Ireland’s neighbor across the Irish Sea, Great Britain, experienced even greater growth last year with 3 percent of the world’s new installed capacity in 2011 (noted in the chart to the left). The UK’s numbers are sure to grow even more in 2012 as the world’s largest offshore wind farm, Walney, began operations last month with more than 100 turbines generating enough power for 320,000 homes. Moreover, Britain’s offshore capacity could double in the next few years as 15 offshore farms are currently operating off the coasts of Britain and 13 more are planned.

While it seems inevitable today that island nations like Ireland and the UK would harness offshore and coastal winds, this is a recent phenomenon. Ireland has harvested turf from peat bogs for millenia and both Ireland and Britain have mined coal for more than a century.  It’s fair to say that a culture as closely associated with green as Ireland is has only begun to green their energy production in the past few decades.  One place in Ireland where the evolution from turf to coal to turbines is visible is near the tiny town of Drumshanbo, Co. Leitrim, Ireland.

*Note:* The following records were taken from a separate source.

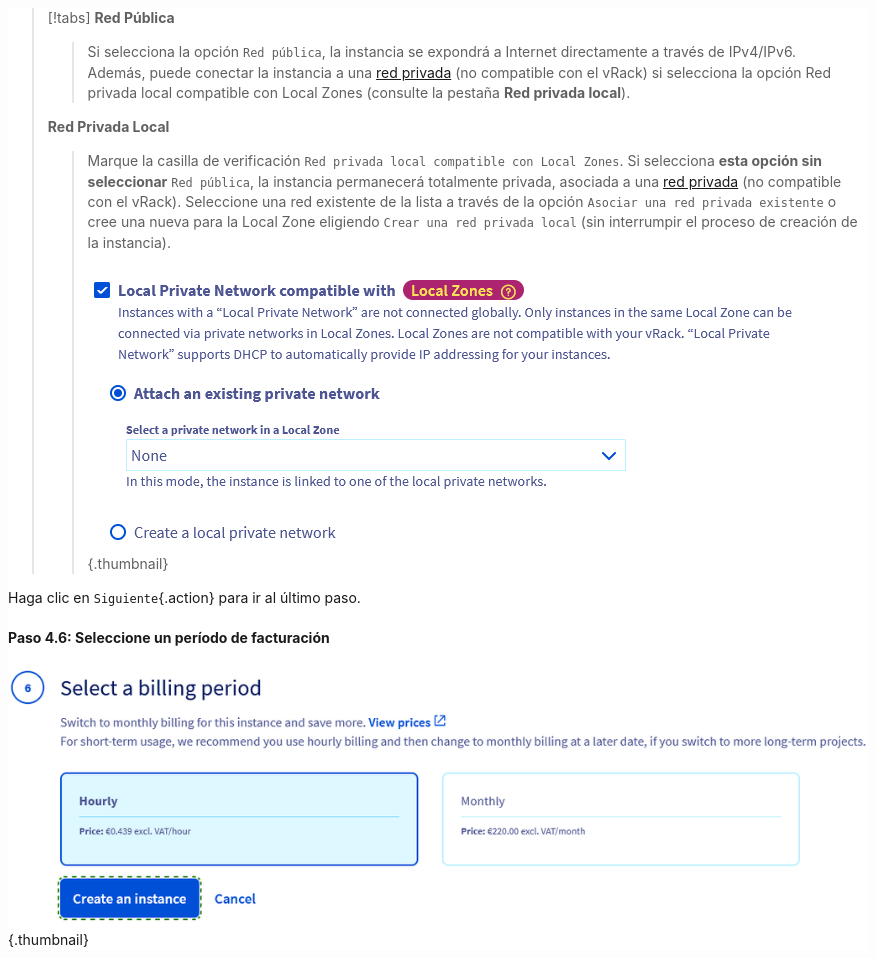 > [!tabs]
> **Red Pública**
>>
>> Si selecciona la opción `Red pública`, la instancia se expondrá a Internet directamente a través de IPv4/IPv6.<br>
>> Además, puede conectar la instancia a una [red privada](#networking-modes) (no compatible con el vRack) si selecciona la opción Red privada local compatible con Local Zones (consulte la pestaña **Red privada local**).
>>
> **Red Privada Local**
>>
>> Marque la casilla de verificación `Red privada local compatible con Local Zones`. Si selecciona **esta opción sin seleccionar** `Red pública`, la instancia permanecerá totalmente privada, asociada a una [red privada](#networking-modes) (no compatible con el vRack). Seleccione una red existente de la lista a través de la opción `Asociar una red privada existente` o cree una nueva para la Local Zone eligiendo `Crear una red privada local` (sin interrumpir el proceso de creación de la instancia).<br><br>
>>![network type](images/24-instance-creation13.png){.thumbnail}
>> 

Haga clic en `Siguiente`{.action} para ir al último paso.

<a name="billing"></a>

#### Paso 4.6: Seleccione un período de facturación

![modo de facturación](images/24-instance-creation14.png){.thumbnail}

There used to be a rich coal seam beneath the ancient peat bogs on Kilronan Mountain. It took only a century of mining to clear the usable coal, and the last mine closed in 1995. Before, during and after the coal was mined, local residents would cut and dry the turf on top of the ridge as fuel for household fires.  Today a small wind farm sits on the land above the closed mine. On a visit there last summer, I found chunks of coal among the rubble wherever the ground has been disturbed as well as evidence of turf cutting in and among the turbines.  This little corner of Ireland graphically illustrates how polluting sources energy are giving way to a clean and green energy future – inspiration indeed for those who want to celebrate Irish history, heritage and clean energy leadership on March 17th!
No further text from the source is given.